El sistema de opuestos se pone en juego en la familia enlazada. ¿Eres consciente de estas polaridades o tiendes a negarlo? Te indico cómo encontrar el equilibrio y encontrar la armonía familiar que tanto deseas.




La expresión de emociones con diálogos similares a “Una parte de mí quiere a mi hijo/a afín y otra parte quisiera no tener relación alguna” o “Entiendo a la ex de mi pareja y, al mismo tiempo, estoy en total desacuerdo” se ponen en juego en el trabajo terapéutico.


Los opuestos se complementan, no existe el ying si al otro lado no está el yang, no se puede conocer el sueño si no hay conciencia de la vigilia. Difícil medir el amor sin reconocer en nosotros la existencia del odio.


Ya lo indicaron los Polster: “La existencia de polaridades en el hombre no es ninguna novedad. Lo nuevo de la perspectiva gestáltica es la concepción del individuo como una secuencia interminable de polaridades”. Reconocer que están ahí, que forman parte de nosotros y que no tienen por qué ser incompatibles entre sí nos coloca en un lugar de tranquilidad y aceptación que invita a ahondar en ello.


Uno de los preceptos de la Terapia Gestalt es la toma de conciencia y el trabajo con polaridades es una de las técnicas que permite, desde el aquí y el ahora, ahondar en lo que hay debajo de cada extremo, establecer un diálogo entre ambos y responsabilizarse de lo que suceda.


Tomemos como ejemplo el sentimiento de amor-odio de los padres y madres afines en relación a sus hijos e hijas afines y veamos de qué manera se trabaja desde esta terapia humanista.


Se le indica al paciente que defina con claridad cada una de las partes.
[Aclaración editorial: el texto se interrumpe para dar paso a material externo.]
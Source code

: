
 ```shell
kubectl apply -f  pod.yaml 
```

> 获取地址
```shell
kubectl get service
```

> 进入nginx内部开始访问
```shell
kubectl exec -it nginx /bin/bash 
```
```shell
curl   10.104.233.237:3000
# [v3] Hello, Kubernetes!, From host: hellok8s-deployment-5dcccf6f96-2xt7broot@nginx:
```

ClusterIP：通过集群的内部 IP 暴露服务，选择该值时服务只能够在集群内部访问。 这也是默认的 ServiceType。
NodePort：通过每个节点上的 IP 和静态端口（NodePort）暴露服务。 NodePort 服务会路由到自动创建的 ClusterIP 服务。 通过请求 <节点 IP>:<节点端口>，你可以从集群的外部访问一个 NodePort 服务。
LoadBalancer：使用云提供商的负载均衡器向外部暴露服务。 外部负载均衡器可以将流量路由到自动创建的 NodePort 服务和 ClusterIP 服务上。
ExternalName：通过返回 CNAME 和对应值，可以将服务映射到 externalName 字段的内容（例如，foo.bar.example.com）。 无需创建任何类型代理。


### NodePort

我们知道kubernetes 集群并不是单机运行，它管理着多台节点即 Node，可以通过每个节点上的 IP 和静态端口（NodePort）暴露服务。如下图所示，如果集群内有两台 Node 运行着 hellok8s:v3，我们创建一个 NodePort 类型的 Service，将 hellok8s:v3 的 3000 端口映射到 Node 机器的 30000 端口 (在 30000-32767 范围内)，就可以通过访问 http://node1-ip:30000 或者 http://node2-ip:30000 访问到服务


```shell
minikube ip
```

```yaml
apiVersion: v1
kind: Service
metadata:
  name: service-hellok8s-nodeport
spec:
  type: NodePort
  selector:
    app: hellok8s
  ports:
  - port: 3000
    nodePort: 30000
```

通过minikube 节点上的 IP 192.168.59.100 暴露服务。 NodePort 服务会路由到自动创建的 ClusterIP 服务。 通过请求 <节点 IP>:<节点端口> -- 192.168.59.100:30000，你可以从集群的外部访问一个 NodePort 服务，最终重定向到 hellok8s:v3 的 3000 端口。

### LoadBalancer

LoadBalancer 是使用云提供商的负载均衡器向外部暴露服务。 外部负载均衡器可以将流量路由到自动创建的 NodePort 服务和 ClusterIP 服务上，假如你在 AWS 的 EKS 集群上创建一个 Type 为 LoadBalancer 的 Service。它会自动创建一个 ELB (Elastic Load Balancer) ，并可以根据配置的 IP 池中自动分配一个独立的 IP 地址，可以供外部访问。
De manera simbólica se colocan una frente a la otra utilizado algún objeto. El terapeuta acompaña al paciente para que identifique cada parte a través de preguntas: cómo es el amor hacia tu hijo o hija afín, qué tamaño y forma pueden tener, con qué voz lo identificas y el tono que le pondrías, qué postura corporal adoptarías cuando sientes amor hacia él o ella y todo cuanto permita reconocer esa parte. Utilizar la exageración, extremar las posiciones si fuera preciso permite reconocerlas en su esencia. Qué siente cada parte, qué necesita, qué dificultades pudiera tener…es importante que se identifique. Idem con la parte de “odio” hacia tus hijos o hijas afines.


Pasamos a establecer un diálogo entre ambas partes lo que permite que se conozca, se escuchen, lleguen a entenderse y, en definitiva, lleguen a acuerdos. Aquí el terapeuta va indicando al paciente cuándo pasar de un lado al otro, qué le responde el odio al amor según el diálogo que ha establecido y viceversa.


La comunicación ha de partir del no juicio, de entregarse al trabajo terapéutico, de confiar en lo que cada polaridad quiere decirnos, en ser honestos con esa parte con la que nos identificamos y estar abiertos a lo que podamos encontrar.


¿Qué hay debajo del amor? ¿Qué hay debajo del odio? Si te apetece conocerlo, explorarlo y aprender de ti es momento de pedir que te acompañe para que seas tú el que le encuentres el sentido y lo que necesitas en estos momentos de tu vida.


Lee esta frase y siéntela “La paz más alta es la paz entre opuestos”. Rabí Nachman, La silla vacía.